Una honda decepción pareció dibujarse en el expresivo semblante de Yhasua, cuya palidez asustó a su madre.

—Hijo mío –le dijo–, estás tan pálido que me pareces enfermo.

—Yhasua queda así cuando salva a otros de sus males. Diríase que por unos momentos absorbe en su cuerpo físico el mal de los curados –añadió su padre. Yhasua les miraba a entrambos y sonreía en silencio.

—Veo que os vais tornando muy observadores –dijo por fin.

—Cuando has curado a Yhosuelín y a mí, te he visto también palidecer –dijo Yhosep–. Pero me figuro que si el Señor te da la fuerza de salud para los otros, te repondrá la que gastas en ellos.

—Es así, padre, como lo piensas. Ya me pasa este estado de laxitud, porque los enfermos ya entraron en renovación.

— ¿Pero, se curarán todos? –preguntó alarmada Myriam temerosa de que tantos cuerpos enfermos agotasen la vida de su hijo. Yhasua comprendió el motivo de esa alarma.

— ¡Madre! –le dijo con infinita ternura–. No me des el dolor de adivinar en tu alma ni una chispa de egoísmo. La vida de tu hijo vale tanto como esas veinte vidas salvadas.

“También ellos tienen madres que les aman como tú a mí. Ponte tú en lugar de una de ellas y entonces pensarás de otra forma.

— ¡Tienes razón, hijo mío! Perdóname el egoísmo de mi amor de madre. Eres la luz mía, y sin ti, paréceme que me quedaría a obscuras.

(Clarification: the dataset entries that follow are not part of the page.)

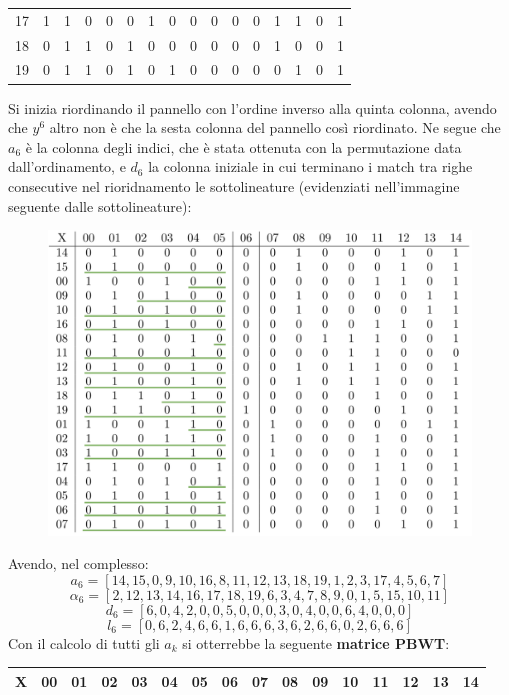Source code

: \begin{esempio}
\begin{table}[H]
\begin{tabular}{c|ccccccccccccccc}
      17 & 1 & 1 & 0 & 0 & 0 & 1 & 0 & 0 & 0 & 0 & 0 & 1 & 1 & 0 & 1 \\
      18 & 0 & 1 & 1 & 0 & 1 & 0 & 0 & 0 & 0 & 0 & 0 & 1 & 0 & 0 & 1 \\
      19 & 0 & 1 & 1 & 0 & 1 & 0 & 1 & 0 & 0 & 0 & 0 & 0 & 1 & 0 & 1 
    \end{tabular}
  \end{table}
  Si inizia riordinando il pannello con l'ordine inverso alla
  quinta colonna, avendo che $y^6$ altro non è che la sesta colonna del pannello
  così riordinato. Ne segue che $a_6$ è la colonna degli indici, che è stata
  ottenuta con la permutazione data dall'ordinamento, e $d_6$ la
  colonna iniziale in cui terminano i match tra righe consecutive nel
  rioridnamento le sottolineature (evidenziati nell'immagine seguente dalle
  sottolineature):   
  \begin{figure}[H]
    \centering
    \includegraphics[scale = 0.315]{img/matrix1.pdf}
  \end{figure}
  \noindent
  Avendo, nel complesso:
  \[a_6=[14,15,0,9,10,16,8,11,12,13,18,19,1,2,3,17,4,5,6,7]\]
  \[\alpha_6=[2,12,13,14,16,17,18,19,6,3,4,7,8,9,0,1,5,15,10,11]\]
  \[d_6=[6,0,4,2,0,0,5,0,0,0,3,0,4,0,0,6,4,0,0,0]\]
  \[l_6=[0,6,2,4,6,6,1,6,6,6,3,6,2,6,6,0,2,6,6,6]\]
  Con il calcolo di tutti gli $a_k$ si otterrebbe la seguente \textbf{matrice
    PBWT}: 
  \begin{table}[H]
  \centering
  \scriptsize
  \begin{tabular}{c|ccccccccccccccc}
    X & 00 & 01 & 02 & 03 & 04 & 05 & 06 & 07 & 08 & 09 & 10 & 11 & 12 & 13
    & 14 \\
    \hline

\end{tabular}
\end{table}
\end{esempio}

—Tendrás que aprender a sentirme a tu lado, aunque yo desaparezca del plano físico...

— ¡Dios Padre, no lo querrá, no!... ¡Moriré yo antes que tú!... –dijo ella como en un sollozo de angustia.

— ¿Ves madre el dolor de esas madres que ven morir vivos a sus hijos en las cavernas de los leprosos?

— ¡Sí, hijo mío!, lo veo y lo siento. Desde hoy te prometo averiguar dónde hay un leproso para que tú le cures. Yo soy la primera curada por ti del egoísmo.

“¡Ya estoy curada, Yhasua!... ¡Ante Dios Padre que nos oye, entrego mi hijo al dolor de la humanidad!

Y la dulce madre rompió a llorar a grandes sollozos.

— ¿Qué hiciste, Yhasua, hijo mío, qué hiciste? –decía Yhosep, tomando una mano de Myriam y besándola tiernamente.

— ¡Nada, padre! Es que al sacarse ella misma la espina que tenía clavada en el alma, le ha causado todo este dolor. Pero ya estás curada, madre, para siempre, ¿verdad?

Esto lo decía Yhasua ya desmontado de su asno y rodeando con su brazo la cintura de su madre.

—Sí, hijo mío, sí, ya estoy curada.

Y la admirable mujer del amor y del silencio, secaba sus lágrimas y sonreía a aquel hijo-luz que tenía al alcance de sus brazos.